Director James Toback tackles legendary boxing champ Tyson in a new documentary
By PETER KEOUGH  |  April 29, 2009


VIDEO: Peter Keough interviews James Toback on Tyson

Review: Tyson. By Peter Keough.
In a way, James Toback is as daunting a figure in the film world as the subject of his documentary Tyson is in the ring. Tales have proliferated for three decades of his epic, sometimes feckless, womanizing, drug taking, drinking, and gambling.

As far as that last goes, however, he's done his most reckless gambling on the screen. Beginning with his strange, critically acclaimed debut, Fingers (1978), he's repeatedly shot the moon in features that have sometimes hit the jackpot of genius — my favorite being his harrowing, hilarious Two Girls and a Guy (1997) — and sometimes crapped out completely, like the ludicrously pretentious, aptly titled Exposed (1983).

When it comes to self-indulgence and pathological behavior, however, Toback meets his match in Mike Tyson, the notorious heavyweight champion and his friend of 23 years.
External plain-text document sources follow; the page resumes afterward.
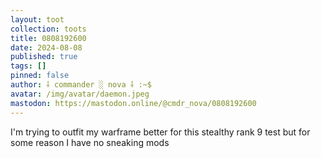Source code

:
 ```yaml
---
layout: toot
collection: toots
title: 0808192600
date: 2024-08-08
published: true
tags: []
pinned: false
author: ⸸ commander ░ nova ⸸ :~$
avatar: /img/avatar/daemon.jpeg
mastodon: https://mastodon.online/@cmdr_nova/0808192600
---
```


I'm trying to outfit my warframe better for this stealthy rank 9 test but for some reason I have no sneaking mods
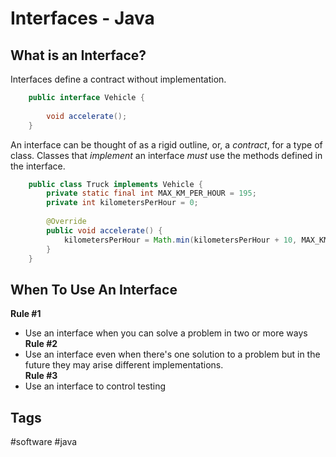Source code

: # Interfaces - Java
## What is an Interface?
Interfaces define a contract without implementation.  
```java
	public interface Vehicle {
	
		void accelerate();
	}
```
An interface can be thought of as a rigid outline, or, a *contract*, for a type of class. Classes that *implement* an interface *must* use the methods defined in the interface.  
```java
	public class Truck implements Vehicle {
		private static final int MAX_KM_PER_HOUR = 195;
		private int kilometersPerHour = 0;
		
		@Override
		public void accelerate() {
			kilometersPerHour = Math.min(kilometersPerHour + 10, MAX_KM_PER_HOUR);
		}
	}
```
## When To Use An Interface
**Rule #1**  
* Use an interface when you can solve a problem in two or more ways  
**Rule #2**  
* Use an interface even when there's one solution to a problem but in the future they may arise different implementations.  
**Rule #3**  
* Use an interface to control testing

## Tags
#software #java
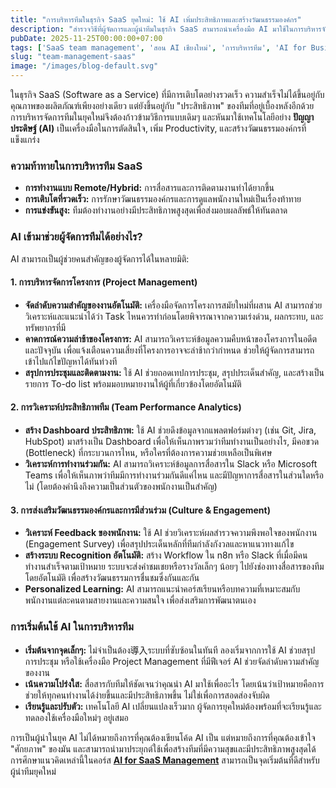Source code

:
 ```yaml
---
title: "การบริหารทีมในธุรกิจ SaaS ยุคใหม่: ใช้ AI เพิ่มประสิทธิภาพและสร้างวัฒนธรรมองค์กร"
description: "สำรวจวิธีที่ผู้จัดการและผู้นำทีมในธุรกิจ SaaS สามารถนำเครื่องมือ AI มาใช้ในการบริหารจัดการทีม, เพิ่มประสิทธิภาพการทำงาน, และส่งเสริมวัฒนธรรมองค์กรที่ขับเคลื่อนด้วยข้อมูล"
pubDate: 2025-11-25T00:00:00+07:00
tags: ['SaaS team management', 'สอน AI เชียงใหม่', 'การบริหารทีม', 'AI for Business', 'Leadership']
slug: "team-management-saas"
image: "/images/blog-default.svg"
---
```


ในธุรกิจ SaaS (Software as a Service) ที่มีการเติบโตอย่างรวดเร็ว ความสำเร็จไม่ได้ขึ้นอยู่กับคุณภาพของผลิตภัณฑ์เพียงอย่างเดียว แต่ยังขึ้นอยู่กับ "ประสิทธิภาพ" ของทีมที่อยู่เบื้องหลังอีกด้วย การบริหารจัดการทีมในยุคใหม่จึงต้องก้าวข้ามวิธีการแบบเดิมๆ และหันมาใช้เทคโนโลยีอย่าง **ปัญญาประดิษฐ์ (AI)** เป็นเครื่องมือในการตัดสินใจ, เพิ่ม Productivity, และสร้างวัฒนธรรมองค์กรที่แข็งแกร่ง

### ความท้าทายในการบริหารทีม SaaS

- **การทำงานแบบ Remote/Hybrid:** การสื่อสารและการติดตามงานทำได้ยากขึ้น
- **การเติบโตที่รวดเร็ว:** การรักษาวัฒนธรรมองค์กรและการดูแลพนักงานใหม่เป็นเรื่องท้าทาย
- **การแข่งขันสูง:** ทีมต้องทำงานอย่างมีประสิทธิภาพสูงสุดเพื่อส่งมอบผลลัพธ์ให้ทันตลาด

### AI เข้ามาช่วยผู้จัดการทีมได้อย่างไร?

AI สามารถเป็นผู้ช่วยคนสำคัญของผู้จัดการได้ในหลายมิติ:

#### 1. การบริหารจัดการโครงการ (Project Management)

- **จัดลำดับความสำคัญของงานอัตโนมัติ:** เครื่องมือจัดการโครงการสมัยใหม่ที่ผสาน AI สามารถช่วยวิเคราะห์และแนะนำได้ว่า Task ไหนควรทำก่อนโดยพิจารณาจากความเร่งด่วน, ผลกระทบ, และทรัพยากรที่มี
- **คาดการณ์ความล่าช้าของโครงการ:** AI สามารถวิเคราะห์ข้อมูลความคืบหน้าของโครงการในอดีตและปัจจุบัน เพื่อแจ้งเตือนความเสี่ยงที่โครงการอาจจะล่าช้ากว่ากำหนด ช่วยให้ผู้จัดการสามารถเข้าไปแก้ไขปัญหาได้ทันท่วงที
- **สรุปการประชุมและติดตามงาน:** ใช้ AI ช่วยถอดเทปการประชุม, สรุปประเด็นสำคัญ, และสร้างเป็นรายการ To-do list พร้อมมอบหมายงานให้ผู้ที่เกี่ยวข้องโดยอัตโนมัติ

#### 2. การวิเคราะห์ประสิทธิภาพทีม (Team Performance Analytics)

- **สร้าง Dashboard ประสิทธิภาพ:** ใช้ AI ช่วยดึงข้อมูลจากแพลตฟอร์มต่างๆ (เช่น Git, Jira, HubSpot) มาสร้างเป็น Dashboard เพื่อให้เห็นภาพรวมว่าทีมทำงานเป็นอย่างไร, มีคอขวด (Bottleneck) ที่กระบวนการไหน, หรือใครที่ต้องการความช่วยเหลือเป็นพิเศษ
- **วิเคราะห์การทำงานร่วมกัน:** AI สามารถวิเคราะห์ข้อมูลการสื่อสารใน Slack หรือ Microsoft Teams เพื่อให้เห็นภาพว่าทีมมีการทำงานร่วมกันดีแค่ไหน และมีปัญหาการสื่อสารในส่วนใดหรือไม่ (โดยต้องคำนึงถึงความเป็นส่วนตัวของพนักงานเป็นสำคัญ)

#### 3. การส่งเสริมวัฒนธรรมองค์กรและการมีส่วนร่วม (Culture & Engagement)

- **วิเคราะห์ Feedback ของพนักงาน:** ใช้ AI ช่วยวิเคราะห์ผลสำรวจความพึงพอใจของพนักงาน (Engagement Survey) เพื่อสรุปประเด็นหลักที่ทีมกำลังกังวลและหาแนวทางแก้ไข
- **สร้างระบบ Recognition อัตโนมัติ:** สร้าง Workflow ใน n8n หรือ Slack ที่เมื่อมีคนทำงานสำเร็จตามเป้าหมาย ระบบจะส่งคำชมเชยหรือรางวัลเล็กๆ น้อยๆ ไปยังช่องทางสื่อสารของทีมโดยอัตโนมัติ เพื่อสร้างวัฒนธรรมการชื่นชมซึ่งกันและกัน
- **Personalized Learning:** AI สามารถแนะนำคอร์สเรียนหรือบทความที่เหมาะสมกับพนักงานแต่ละคนตามสายงานและความสนใจ เพื่อส่งเสริมการพัฒนาตนเอง

### การเริ่มต้นใช้ AI ในการบริหารทีม

- **เริ่มต้นจากจุดเล็กๆ:** ไม่จำเป็นต้อง導入ระบบที่ซับซ้อนในทันที ลองเริ่มจากการใช้ AI ช่วยสรุปการประชุม หรือใช้เครื่องมือ Project Management ที่มีฟีเจอร์ AI ช่วยจัดลำดับความสำคัญของงาน
- **เน้นความโปร่งใส:** สื่อสารกับทีมให้ชัดเจนว่าคุณนำ AI มาใช้เพื่ออะไร โดยเน้นว่าเป้าหมายคือการช่วยให้ทุกคนทำงานได้ง่ายขึ้นและมีประสิทธิภาพขึ้น ไม่ใช่เพื่อการสอดส่องจับผิด
- **เรียนรู้และปรับตัว:** เทคโนโลยี AI เปลี่ยนแปลงเร็วมาก ผู้จัดการยุคใหม่ต้องพร้อมที่จะเรียนรู้และทดลองใช้เครื่องมือใหม่ๆ อยู่เสมอ

การเป็นผู้นำในยุค AI ไม่ได้หมายถึงการที่คุณต้องเขียนโค้ด AI เป็น แต่หมายถึงการที่คุณต้องเข้าใจ "ศักยภาพ" ของมัน และสามารถนำมาประยุกต์ใช้เพื่อสร้างทีมที่มีความสุขและมีประสิทธิภาพสูงสุดได้ การศึกษาแนวคิดเหล่านี้ในคอร์ส **[AI for SaaS Management](https://www.aiunlockinnovations.com/)** สามารถเป็นจุดเริ่มต้นที่ดีสำหรับผู้นำทีมยุคใหม่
This is the second time Toback has filmed Tyson; the first was in Black and White (1999), when Robert Downey Jr. played a gay man hitting on Tyson, who was playing himself. Nobody told Tyson it was an act. The result is worth watching.
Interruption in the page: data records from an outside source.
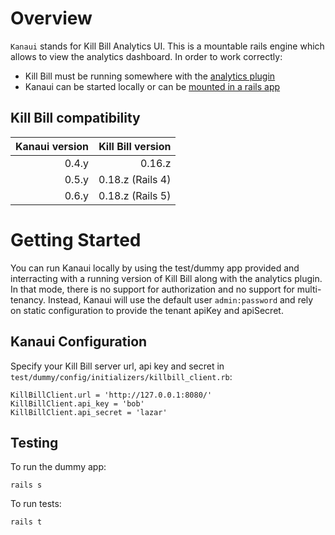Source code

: 
Overview
========

`Kanaui` stands for Kill Bill Analytics UI. This is a mountable rails engine which allows to view the analytics dashboard. In order to work correctly:
* Kill Bill must be running somewhere with the [analytics plugin](https://github.com/killbill/killbill-analytics-plugin)
* Kanaui can be started locally or can be [mounted in a rails app](https://github.com/killbill/killbill-admin-ui-standalone)

Kill Bill compatibility
-----------------------

| Kanaui version | Kill Bill version |
| -------------: | ----------------: |
| 0.4.y          | 0.16.z            |
| 0.5.y          | 0.18.z (Rails 4)  |
| 0.6.y          | 0.18.z (Rails 5)  |

Getting Started
===============

You can run Kanaui locally by using the test/dummy app provided and interracting with a running version of Kill Bill along with the analytics plugin. In that mode,
there is no support for authorization and no support for multi-tenancy. Instead, Kanaui will use the default user `admin:password` and rely on static configuration
to provide the tenant apiKey and apiSecret.



Kanaui Configuration
--------------------

Specify your Kill Bill server url, api key and secret in ```test/dummy/config/initializers/killbill_client.rb```:

```
KillBillClient.url = 'http://127.0.0.1:8080/'
KillBillClient.api_key = 'bob'
KillBillClient.api_secret = 'lazar'
```

Testing
-------

To run the dummy app:

```
rails s
```


To run tests:

```
rails t
```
As it happens, I discussed this and Tyson with Toback at the Liberty Hotel, which used to be the Charles Street Jail.

You know this used to be a jail, right?
I do know that, and I have to say you don't know anyone more paranoid about prison than I am. Particularly after seeing Tyson talk about prison, which I think is among the side benefits of this movie, because it's a cautionary tale about spending a single day in prison. Because you think, "If Mike Tyson had that reaction to being in prison, how would I fare?"

Downey, meanwhile, was just out of rehab when you cast the two of them inBlack and White in that infamous scene.
Yes. Right. One out of rehab, the other out of jail.
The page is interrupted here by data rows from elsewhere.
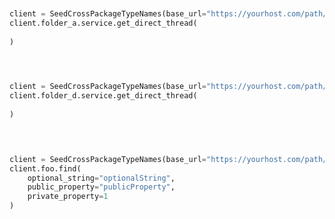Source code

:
 ```python


client = SeedCrossPackageTypeNames(base_url="https://yourhost.com/path/to/api", )        
client.folder_a.service.get_direct_thread(
	
)
 
```                        


```python


client = SeedCrossPackageTypeNames(base_url="https://yourhost.com/path/to/api", )        
client.folder_d.service.get_direct_thread(
	
)
 
```                        


```python


client = SeedCrossPackageTypeNames(base_url="https://yourhost.com/path/to/api", )        
client.foo.find(
	optional_string="optionalString",
	public_property="publicProperty",
	private_property=1
)
 
```                        


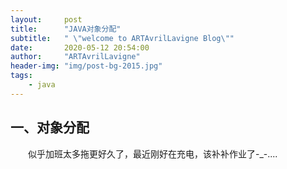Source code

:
 ```yaml
---
layout:     post
title:      "JAVA对象分配"
subtitle:   " \"welcome to ARTAvrilLavigne Blog\""
date:       2020-05-12 20:54:00
author:     "ARTAvrilLavigne"
header-img: "img/post-bg-2015.jpg"
tags:
    - java
---
```

## 一、对象分配<br>

　　似乎加班太多拖更好久了，最近刚好在充电，该补补作业了-_-....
You're kind of playing with fire when you do that sort of thing.
I like to. You know, I think particularly in a movie, you get some interesting effects when you have people when they're sane but have just been through an ordeal. And I think that that's what I was trying to do, and I've said about Downey that I don't know that he could ever do the kind of work he did in Two Girls and a Guy with the sort of smily fame and success that's coming to him now. I don't think it has ever served anyone well in terms of art or talent, although it's nice to have money and be famous and have everybody cater to you and say nice things.

This extremism is a common bond between you and Mike Tyson. When did you decide to pursue this movie?
I was shooting, not the famous scene [in Black and White] where Downey hits on Mike and then Mike smacks him and chokes him and slams him on the ground and then Brooke Shields hits on him and discombobulates him, but after that in the gym, when he's talking about being strip-searched and humiliated by prison guards to Power of Wu-Tang Clan, who was asking advice on whether to murder Allen Houston's character, who was about to rat on him and have him put in jail. And Mike says both "Yes, you should kill him" and "No, you shouldn't." He contradicts himself. And the way he talks meditatively and with a kind of Whitman-esque, paradoxical, double-direction inconsistency — I thought, "This Mike Tyson could be stretched into a very fascinating portrait." At the end of shooting that day, I said, "Why don't we do a whole movie of that sort?" Then he said, "Whenever you're ready, I'm ready."